PS. The strong dollar may somewhat overstate our manufacturing strength. But recall that manufactured goods are often traded internationally, and hence “PPP” type adjustments are much less important than in the service sector.
READER COMMENTS
Jose Pablo
May 21 2025 at 6:35pm
they suggested that the US encourage foreign investment into facilities producing goods in America
For instance, by running trade deficits, which “encourage” FDI.
Jose Pablo
May 21 2025 at 7:05pm
Great post, Scott. It’s often overlooked that the United States remains a manufacturing powerhouse.
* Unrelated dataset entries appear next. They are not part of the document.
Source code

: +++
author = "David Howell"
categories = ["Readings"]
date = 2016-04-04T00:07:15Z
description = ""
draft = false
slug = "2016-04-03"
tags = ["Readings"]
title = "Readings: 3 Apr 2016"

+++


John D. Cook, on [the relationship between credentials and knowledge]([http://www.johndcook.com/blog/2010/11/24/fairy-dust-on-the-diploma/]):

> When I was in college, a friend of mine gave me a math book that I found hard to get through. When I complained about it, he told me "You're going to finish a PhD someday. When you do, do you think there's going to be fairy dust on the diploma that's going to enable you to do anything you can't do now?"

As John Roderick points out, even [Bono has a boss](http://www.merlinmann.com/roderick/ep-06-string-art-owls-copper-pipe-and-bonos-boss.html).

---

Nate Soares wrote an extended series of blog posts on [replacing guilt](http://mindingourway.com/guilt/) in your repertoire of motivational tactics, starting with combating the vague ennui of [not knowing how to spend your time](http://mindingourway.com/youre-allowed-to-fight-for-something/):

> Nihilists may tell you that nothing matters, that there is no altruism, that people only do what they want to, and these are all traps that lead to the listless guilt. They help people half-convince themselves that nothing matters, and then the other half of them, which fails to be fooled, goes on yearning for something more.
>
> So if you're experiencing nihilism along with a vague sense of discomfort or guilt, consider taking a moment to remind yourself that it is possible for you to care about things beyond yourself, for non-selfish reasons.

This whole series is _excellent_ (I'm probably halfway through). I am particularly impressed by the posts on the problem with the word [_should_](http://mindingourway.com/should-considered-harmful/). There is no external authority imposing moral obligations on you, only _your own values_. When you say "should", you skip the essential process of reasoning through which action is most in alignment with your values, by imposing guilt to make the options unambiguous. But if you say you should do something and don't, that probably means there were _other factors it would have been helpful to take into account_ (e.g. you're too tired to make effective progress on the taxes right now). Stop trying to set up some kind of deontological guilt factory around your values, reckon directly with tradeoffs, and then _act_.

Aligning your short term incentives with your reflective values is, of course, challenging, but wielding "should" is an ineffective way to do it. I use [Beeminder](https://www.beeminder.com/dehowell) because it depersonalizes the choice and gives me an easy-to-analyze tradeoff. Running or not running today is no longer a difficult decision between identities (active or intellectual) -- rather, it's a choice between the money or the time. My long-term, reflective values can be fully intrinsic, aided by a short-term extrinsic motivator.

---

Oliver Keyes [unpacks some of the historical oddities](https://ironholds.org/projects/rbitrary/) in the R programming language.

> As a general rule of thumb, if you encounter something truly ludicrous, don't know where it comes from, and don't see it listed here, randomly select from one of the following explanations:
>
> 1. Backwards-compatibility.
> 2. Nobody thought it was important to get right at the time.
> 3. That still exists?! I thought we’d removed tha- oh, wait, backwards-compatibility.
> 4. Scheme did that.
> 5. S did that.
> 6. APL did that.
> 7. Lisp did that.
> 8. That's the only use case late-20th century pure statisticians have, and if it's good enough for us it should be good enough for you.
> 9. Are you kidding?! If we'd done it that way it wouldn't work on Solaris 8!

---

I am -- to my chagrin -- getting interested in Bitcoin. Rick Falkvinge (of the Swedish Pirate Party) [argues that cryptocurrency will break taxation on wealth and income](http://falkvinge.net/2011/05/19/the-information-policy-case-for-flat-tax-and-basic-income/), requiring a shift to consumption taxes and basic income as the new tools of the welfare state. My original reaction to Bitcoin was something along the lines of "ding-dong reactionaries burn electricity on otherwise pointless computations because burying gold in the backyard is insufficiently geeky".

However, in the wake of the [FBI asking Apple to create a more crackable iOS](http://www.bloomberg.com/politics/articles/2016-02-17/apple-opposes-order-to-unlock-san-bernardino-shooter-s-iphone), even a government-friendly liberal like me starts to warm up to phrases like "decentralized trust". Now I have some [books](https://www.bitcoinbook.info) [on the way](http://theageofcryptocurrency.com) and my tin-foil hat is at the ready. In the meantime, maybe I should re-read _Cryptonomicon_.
And by the same metric, value added per capita, America is also an agricultural powerhouse. With around $250 billion in annual agricultural value added, only China (900-1,000 billion) and India (600-650 billion) surpass the U.S. in total value added. But when adjusted for population, or better yet, productivity per worker, the U.S. stands out even more.
The same holds true across other sectors: the U.S. is also a technological, financial, and military powerhouse.
So why are so many Americans voting for political change at any cost?It seems driven less by reality and more by myths, especially fear-based narratives about foreign threats or decline.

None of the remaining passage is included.